When I signed off last night, I intended to write something very different today. How was I to know, how was anyone to know that the day would instead be torn from our hands, by yet another twisted and sadistic boy-man, this one leveling hell upon a sold out movie theatre?

It was my son who told me, waking me with the news at 7:30 this morning.  There’s a certain irony in that– he had begged me to go to the premiere of The Dark Knight Rises here in our own town. I couldn’t find a way to tell him yes. He doesn’t drive yet and I said it was unfair of him to expect his father and me to stay up to all hours ferrying him to and from the movies. The truth is that I’m not yet comfortable with my kid out and about late at night.

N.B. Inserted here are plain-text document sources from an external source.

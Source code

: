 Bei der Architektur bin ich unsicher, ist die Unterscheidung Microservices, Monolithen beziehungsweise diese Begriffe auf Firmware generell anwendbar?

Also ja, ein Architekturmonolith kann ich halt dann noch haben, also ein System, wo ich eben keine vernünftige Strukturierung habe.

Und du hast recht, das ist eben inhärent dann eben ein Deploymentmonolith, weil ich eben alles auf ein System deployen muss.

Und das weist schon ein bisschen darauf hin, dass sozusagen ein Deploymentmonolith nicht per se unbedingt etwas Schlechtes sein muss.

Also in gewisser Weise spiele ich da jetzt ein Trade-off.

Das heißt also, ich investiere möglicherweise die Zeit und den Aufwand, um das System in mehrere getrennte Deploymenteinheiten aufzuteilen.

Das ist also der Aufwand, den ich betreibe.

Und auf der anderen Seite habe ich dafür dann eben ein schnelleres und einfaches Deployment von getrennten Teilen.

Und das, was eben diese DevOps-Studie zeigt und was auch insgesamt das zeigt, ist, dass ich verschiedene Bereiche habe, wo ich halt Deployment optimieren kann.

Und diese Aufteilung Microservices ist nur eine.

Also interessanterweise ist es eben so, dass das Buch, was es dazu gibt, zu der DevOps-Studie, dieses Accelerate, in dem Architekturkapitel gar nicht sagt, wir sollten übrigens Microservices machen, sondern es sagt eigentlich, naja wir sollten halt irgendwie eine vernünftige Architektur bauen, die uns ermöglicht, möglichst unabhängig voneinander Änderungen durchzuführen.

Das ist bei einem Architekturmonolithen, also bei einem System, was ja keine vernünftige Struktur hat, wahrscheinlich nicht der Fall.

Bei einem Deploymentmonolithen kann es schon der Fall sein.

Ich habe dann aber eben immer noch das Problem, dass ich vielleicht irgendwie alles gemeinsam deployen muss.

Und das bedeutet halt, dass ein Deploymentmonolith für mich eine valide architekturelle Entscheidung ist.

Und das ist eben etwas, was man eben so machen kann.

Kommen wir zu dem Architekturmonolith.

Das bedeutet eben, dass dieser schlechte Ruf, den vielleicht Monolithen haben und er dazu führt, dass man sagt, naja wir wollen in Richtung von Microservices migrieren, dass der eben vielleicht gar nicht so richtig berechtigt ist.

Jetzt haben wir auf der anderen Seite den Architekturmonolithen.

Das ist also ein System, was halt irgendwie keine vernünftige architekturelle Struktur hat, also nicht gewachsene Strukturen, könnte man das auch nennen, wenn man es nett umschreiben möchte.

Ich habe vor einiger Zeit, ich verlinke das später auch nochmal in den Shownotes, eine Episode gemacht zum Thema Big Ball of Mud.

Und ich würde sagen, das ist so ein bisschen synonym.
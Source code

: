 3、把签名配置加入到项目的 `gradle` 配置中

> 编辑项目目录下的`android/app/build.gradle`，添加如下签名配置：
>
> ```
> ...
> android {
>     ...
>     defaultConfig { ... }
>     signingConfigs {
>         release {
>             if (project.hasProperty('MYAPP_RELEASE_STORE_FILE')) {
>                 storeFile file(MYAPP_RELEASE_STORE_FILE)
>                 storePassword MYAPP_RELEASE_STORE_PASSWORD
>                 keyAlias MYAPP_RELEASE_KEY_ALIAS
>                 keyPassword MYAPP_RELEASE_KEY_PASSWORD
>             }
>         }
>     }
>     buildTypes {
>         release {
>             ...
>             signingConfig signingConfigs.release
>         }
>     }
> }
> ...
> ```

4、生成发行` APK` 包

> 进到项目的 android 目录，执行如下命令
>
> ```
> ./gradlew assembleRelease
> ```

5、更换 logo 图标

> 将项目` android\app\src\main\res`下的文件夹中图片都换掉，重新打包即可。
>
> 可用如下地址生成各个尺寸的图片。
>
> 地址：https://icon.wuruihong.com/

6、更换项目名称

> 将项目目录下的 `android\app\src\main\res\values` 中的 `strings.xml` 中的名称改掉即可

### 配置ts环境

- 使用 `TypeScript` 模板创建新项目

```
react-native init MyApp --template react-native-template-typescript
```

Time will come soon enough that I have to accept it, but for now I can still say no.

When I think of the parents in Aurora, Colorado this morning it is about as much as I can bear. While I don’t understand why it took law enforcement the better part of the day to identify the dead, families knew– or began to figure it out much sooner. Those who made it out alive were accounted for. Those who did not were not accounted for. A guy kicking off his 27th birthday celebration with the movie premiere. A talented sports journalist, she who had narrowly missed injury at the Eaton Centre murders last month; a Springfield, Ohio man who died trying to shield his girlfriend.  Tomorrow will bring more of the dead, and their stories, and the awful price extracted from all who loved them.

The family of Alex Sullivan learns that he did not survive the massacre.

What of the killer? Why even mention his name. No doubt part of his intention in his meticulous plot involved a quest for fame, for notoriety in an otherwise beige life. I don’t intend to contribute to that, now or in the future.

As for this, there is time enough in the world for things so mundane as usually fills these pages.